(Data listing Opens)

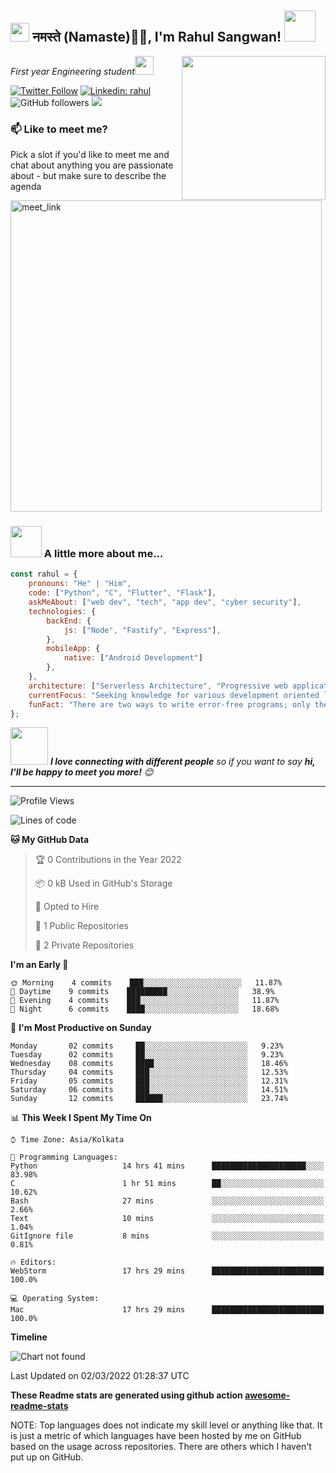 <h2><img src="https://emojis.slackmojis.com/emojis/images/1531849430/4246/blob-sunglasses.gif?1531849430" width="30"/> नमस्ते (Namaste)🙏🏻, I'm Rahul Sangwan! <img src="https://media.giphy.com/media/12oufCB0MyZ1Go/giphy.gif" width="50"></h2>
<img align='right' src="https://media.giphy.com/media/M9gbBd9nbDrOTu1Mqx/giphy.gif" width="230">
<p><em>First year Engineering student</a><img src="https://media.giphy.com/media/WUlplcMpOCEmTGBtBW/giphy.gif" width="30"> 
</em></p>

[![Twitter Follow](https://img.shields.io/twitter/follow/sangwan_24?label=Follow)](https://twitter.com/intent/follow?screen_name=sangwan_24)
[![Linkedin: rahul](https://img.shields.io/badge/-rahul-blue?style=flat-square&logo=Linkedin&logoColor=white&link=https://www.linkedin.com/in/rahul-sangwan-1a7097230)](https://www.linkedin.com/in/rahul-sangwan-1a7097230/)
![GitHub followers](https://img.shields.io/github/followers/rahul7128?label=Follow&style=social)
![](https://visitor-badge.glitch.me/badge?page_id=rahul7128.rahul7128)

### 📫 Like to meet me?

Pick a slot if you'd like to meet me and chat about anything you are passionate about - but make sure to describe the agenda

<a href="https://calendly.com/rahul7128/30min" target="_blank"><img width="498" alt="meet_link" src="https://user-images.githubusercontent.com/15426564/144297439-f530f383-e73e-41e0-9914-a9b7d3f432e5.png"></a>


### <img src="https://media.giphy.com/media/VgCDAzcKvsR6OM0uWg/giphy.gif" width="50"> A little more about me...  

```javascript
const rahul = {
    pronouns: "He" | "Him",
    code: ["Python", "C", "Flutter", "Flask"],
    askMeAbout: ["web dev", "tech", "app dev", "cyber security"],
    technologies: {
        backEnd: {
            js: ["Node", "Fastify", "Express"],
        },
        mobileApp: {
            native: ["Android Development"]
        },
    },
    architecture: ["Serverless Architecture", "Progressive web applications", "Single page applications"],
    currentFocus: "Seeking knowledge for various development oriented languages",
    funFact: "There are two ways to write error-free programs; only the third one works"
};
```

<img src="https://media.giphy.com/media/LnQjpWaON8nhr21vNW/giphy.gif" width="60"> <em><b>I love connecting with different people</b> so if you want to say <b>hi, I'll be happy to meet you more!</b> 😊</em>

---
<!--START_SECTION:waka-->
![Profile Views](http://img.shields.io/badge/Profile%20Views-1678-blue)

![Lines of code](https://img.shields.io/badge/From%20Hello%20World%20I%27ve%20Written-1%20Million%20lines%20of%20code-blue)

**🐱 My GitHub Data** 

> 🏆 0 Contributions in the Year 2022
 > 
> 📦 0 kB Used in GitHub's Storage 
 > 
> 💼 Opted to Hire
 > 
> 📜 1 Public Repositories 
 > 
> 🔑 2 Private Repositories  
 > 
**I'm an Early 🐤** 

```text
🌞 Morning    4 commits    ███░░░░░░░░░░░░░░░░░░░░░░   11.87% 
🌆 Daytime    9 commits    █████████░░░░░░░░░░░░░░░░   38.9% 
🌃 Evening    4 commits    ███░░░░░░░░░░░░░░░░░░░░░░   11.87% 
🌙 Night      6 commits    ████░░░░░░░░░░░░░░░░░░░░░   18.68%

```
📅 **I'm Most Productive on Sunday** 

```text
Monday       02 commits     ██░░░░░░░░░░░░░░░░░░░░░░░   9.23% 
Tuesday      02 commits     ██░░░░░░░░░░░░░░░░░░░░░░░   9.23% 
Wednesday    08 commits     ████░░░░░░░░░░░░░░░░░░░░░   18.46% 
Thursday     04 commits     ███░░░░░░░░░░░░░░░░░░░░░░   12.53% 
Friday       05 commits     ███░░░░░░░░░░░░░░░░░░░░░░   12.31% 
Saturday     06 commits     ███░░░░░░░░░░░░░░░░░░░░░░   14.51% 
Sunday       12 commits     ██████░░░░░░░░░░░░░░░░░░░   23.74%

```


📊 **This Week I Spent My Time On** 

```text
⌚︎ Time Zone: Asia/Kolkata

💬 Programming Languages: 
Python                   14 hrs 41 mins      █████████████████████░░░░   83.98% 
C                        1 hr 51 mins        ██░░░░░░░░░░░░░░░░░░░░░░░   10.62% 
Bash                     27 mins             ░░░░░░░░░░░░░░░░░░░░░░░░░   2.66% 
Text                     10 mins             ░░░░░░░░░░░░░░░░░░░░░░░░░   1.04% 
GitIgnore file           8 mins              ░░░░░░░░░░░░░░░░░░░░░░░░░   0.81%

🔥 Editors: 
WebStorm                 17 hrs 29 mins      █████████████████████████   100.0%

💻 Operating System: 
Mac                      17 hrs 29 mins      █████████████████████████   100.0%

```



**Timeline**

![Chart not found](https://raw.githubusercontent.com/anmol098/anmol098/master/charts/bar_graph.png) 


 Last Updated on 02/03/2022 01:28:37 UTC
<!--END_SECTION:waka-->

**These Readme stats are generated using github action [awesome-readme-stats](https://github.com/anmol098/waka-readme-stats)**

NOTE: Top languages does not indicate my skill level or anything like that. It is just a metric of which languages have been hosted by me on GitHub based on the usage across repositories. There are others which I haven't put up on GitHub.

(Data listing Closes)
(Data listing Opens)

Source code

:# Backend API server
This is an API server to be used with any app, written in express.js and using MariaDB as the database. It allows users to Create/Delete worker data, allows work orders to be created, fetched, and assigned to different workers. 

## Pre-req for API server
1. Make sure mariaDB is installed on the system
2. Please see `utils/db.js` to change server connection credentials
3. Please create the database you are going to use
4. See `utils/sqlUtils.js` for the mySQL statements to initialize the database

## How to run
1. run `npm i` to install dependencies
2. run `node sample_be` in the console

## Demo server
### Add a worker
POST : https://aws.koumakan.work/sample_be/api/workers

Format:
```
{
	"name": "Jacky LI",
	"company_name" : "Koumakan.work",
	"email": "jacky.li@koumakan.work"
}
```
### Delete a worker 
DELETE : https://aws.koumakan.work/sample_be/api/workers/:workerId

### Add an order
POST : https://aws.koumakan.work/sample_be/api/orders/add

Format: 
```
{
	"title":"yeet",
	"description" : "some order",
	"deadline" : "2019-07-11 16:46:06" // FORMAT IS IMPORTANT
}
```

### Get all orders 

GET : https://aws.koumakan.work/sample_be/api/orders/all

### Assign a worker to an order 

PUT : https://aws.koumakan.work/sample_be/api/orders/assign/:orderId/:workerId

(Data listing Closes)
(Data listing Opens)

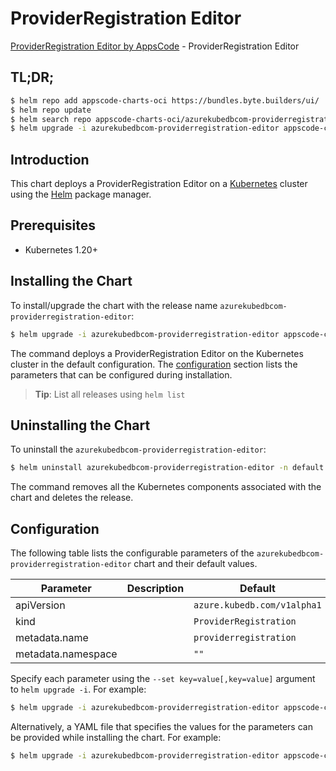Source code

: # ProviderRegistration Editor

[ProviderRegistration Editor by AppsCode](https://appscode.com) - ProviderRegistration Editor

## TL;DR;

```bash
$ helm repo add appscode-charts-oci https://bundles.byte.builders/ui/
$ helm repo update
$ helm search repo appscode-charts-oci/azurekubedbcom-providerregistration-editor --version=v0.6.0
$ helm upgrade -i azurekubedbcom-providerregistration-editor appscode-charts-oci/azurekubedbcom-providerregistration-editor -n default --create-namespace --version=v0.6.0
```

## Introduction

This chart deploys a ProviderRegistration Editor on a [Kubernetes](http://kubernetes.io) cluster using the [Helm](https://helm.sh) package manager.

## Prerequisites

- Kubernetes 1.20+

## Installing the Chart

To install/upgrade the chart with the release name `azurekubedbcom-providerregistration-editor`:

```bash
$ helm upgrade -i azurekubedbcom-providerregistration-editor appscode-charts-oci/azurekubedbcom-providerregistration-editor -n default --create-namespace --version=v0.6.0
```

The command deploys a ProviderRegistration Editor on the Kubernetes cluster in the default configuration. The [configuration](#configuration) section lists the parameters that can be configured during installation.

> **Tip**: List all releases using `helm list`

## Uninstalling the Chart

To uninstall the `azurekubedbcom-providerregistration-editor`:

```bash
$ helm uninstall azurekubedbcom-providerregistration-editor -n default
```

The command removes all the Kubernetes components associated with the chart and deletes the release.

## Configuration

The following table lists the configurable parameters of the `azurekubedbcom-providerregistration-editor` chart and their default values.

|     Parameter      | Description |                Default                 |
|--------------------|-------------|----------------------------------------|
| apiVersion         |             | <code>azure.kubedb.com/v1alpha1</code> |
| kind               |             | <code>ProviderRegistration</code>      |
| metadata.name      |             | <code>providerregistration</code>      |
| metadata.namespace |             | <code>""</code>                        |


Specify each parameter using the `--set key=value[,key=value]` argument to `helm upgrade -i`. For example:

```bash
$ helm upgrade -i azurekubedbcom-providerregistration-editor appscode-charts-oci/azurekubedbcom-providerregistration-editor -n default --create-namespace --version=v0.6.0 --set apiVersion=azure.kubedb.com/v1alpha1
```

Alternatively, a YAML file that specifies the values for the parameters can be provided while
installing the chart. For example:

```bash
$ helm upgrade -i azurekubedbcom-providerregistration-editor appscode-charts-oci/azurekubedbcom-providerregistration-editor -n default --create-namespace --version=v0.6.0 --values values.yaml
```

(Data listing Closes)

Your answer should consist of the lines above that hold the word "sure".

Pick a slot if you'd like to meet me and chat about anything you are passionate about - but make sure to describe the agenda
1. Make sure mariaDB is installed on the system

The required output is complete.